Stored data entries =
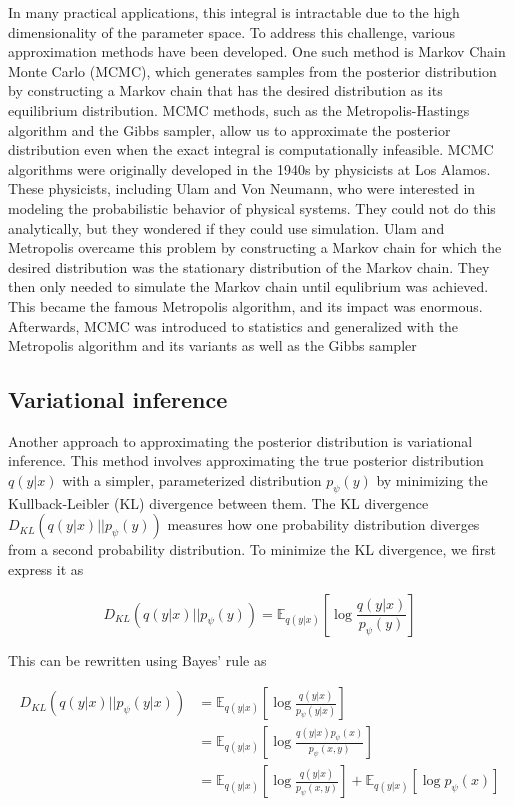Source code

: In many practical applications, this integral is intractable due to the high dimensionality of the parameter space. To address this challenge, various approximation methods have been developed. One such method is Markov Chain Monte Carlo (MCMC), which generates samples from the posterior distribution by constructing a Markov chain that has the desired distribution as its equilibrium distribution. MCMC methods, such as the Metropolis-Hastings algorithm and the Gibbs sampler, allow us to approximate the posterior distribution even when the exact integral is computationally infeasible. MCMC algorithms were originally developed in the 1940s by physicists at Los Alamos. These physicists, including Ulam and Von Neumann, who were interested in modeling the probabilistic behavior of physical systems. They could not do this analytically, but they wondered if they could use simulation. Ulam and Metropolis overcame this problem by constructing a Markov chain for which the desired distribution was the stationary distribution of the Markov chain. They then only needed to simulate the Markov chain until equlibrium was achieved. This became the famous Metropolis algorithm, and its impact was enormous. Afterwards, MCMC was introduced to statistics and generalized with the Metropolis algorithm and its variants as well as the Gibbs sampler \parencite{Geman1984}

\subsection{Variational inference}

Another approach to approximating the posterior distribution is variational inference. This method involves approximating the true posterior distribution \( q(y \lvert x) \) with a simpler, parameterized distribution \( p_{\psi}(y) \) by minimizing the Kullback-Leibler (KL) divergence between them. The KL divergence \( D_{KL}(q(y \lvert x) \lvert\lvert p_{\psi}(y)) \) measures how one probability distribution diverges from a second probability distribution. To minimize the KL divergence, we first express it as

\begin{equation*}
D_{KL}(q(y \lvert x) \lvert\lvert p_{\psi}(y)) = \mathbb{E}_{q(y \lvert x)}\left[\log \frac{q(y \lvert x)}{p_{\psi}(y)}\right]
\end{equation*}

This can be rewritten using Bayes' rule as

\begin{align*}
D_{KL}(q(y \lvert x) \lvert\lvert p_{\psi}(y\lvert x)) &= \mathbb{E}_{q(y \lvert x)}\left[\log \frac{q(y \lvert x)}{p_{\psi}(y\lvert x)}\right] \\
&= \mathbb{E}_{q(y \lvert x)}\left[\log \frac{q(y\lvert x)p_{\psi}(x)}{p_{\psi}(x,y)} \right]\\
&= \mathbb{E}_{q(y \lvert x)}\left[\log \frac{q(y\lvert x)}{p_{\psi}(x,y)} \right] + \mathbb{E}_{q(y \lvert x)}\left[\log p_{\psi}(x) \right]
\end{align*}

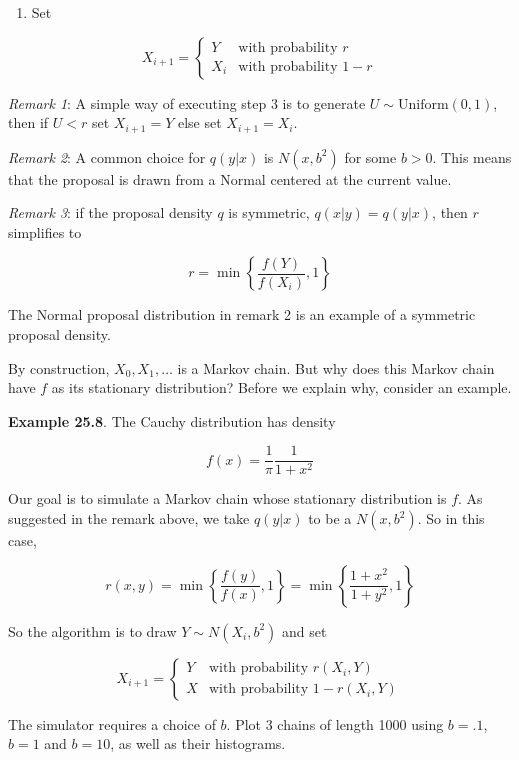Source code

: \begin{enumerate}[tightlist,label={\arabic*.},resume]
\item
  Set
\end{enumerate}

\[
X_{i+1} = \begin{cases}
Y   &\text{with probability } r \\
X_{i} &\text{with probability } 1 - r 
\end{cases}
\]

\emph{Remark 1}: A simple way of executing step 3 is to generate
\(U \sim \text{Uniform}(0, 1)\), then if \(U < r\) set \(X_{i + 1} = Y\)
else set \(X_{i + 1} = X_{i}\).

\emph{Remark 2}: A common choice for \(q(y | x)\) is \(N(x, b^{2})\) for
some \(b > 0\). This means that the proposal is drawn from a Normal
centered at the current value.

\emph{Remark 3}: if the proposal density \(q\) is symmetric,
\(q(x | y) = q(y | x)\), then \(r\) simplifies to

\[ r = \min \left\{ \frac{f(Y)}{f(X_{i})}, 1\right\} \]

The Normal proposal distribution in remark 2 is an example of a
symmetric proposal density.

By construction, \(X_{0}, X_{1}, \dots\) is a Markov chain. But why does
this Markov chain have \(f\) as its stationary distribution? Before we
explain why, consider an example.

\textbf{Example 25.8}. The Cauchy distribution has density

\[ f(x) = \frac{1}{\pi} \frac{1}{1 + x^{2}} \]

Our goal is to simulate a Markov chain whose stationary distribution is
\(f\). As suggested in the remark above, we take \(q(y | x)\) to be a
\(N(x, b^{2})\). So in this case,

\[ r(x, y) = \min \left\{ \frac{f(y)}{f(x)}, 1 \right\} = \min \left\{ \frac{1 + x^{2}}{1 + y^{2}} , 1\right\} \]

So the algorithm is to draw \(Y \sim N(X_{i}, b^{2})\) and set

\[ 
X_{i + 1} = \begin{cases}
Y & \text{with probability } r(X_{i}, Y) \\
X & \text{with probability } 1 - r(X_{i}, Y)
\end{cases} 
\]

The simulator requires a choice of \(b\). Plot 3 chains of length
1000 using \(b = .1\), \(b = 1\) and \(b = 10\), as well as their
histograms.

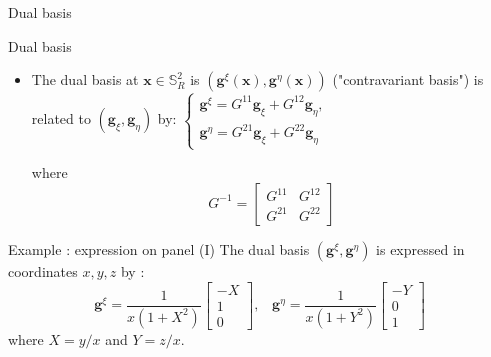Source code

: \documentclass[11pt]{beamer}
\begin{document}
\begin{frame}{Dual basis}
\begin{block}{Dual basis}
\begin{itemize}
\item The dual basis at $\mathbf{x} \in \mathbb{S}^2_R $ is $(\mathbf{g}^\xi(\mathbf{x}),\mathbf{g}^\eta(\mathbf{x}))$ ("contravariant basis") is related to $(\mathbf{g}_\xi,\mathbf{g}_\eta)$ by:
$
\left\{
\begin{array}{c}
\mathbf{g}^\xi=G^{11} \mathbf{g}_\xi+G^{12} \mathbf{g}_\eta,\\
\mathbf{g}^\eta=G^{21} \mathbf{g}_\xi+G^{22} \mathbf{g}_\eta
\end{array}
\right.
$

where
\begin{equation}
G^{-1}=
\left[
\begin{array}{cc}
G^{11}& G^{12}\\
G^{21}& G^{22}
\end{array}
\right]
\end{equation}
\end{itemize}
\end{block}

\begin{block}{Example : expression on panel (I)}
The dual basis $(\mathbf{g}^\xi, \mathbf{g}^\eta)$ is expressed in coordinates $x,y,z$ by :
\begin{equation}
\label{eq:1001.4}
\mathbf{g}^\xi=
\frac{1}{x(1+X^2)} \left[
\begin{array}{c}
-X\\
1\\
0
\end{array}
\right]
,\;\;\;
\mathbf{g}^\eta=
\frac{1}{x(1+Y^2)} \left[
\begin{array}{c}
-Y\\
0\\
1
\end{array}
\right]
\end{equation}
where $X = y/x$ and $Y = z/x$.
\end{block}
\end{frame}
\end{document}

REQUIRED WORK =
Go line by line through the data above and report each one that holds the string "method".

ANSWER TO THE EXERCISE =
: In many practical applications, this integral is intractable due to the high dimensionality of the parameter space. To address this challenge, various approximation methods have been developed. One such method is Markov Chain Monte Carlo (MCMC), which generates samples from the posterior distribution by constructing a Markov chain that has the desired distribution as its equilibrium distribution. MCMC methods, such as the Metropolis-Hastings algorithm and the Gibbs sampler, allow us to approximate the posterior distribution even when the exact integral is computationally infeasible. MCMC algorithms were originally developed in the 1940s by physicists at Los Alamos. These physicists, including Ulam and Von Neumann, who were interested in modeling the probabilistic behavior of physical systems. They could not do this analytically, but they wondered if they could use simulation. Ulam and Metropolis overcame this problem by constructing a Markov chain for which the desired distribution was the stationary distribution of the Markov chain. They then only needed to simulate the Markov chain until equlibrium was achieved. This became the famous Metropolis algorithm, and its impact was enormous. Afterwards, MCMC was introduced to statistics and generalized with the Metropolis algorithm and its variants as well as the Gibbs sampler \parencite{Geman1984}
Another approach to approximating the posterior distribution is variational inference. This method involves approximating the true posterior distribution \( q(y \lvert x) \) with a simpler, parameterized distribution \( p_{\psi}(y) \) by minimizing the Kullback-Leibler (KL) divergence between them. The KL divergence \( D_{KL}(q(y \lvert x) \lvert\lvert p_{\psi}(y)) \) measures how one probability distribution diverges from a second probability distribution. To minimize the KL divergence, we first express it as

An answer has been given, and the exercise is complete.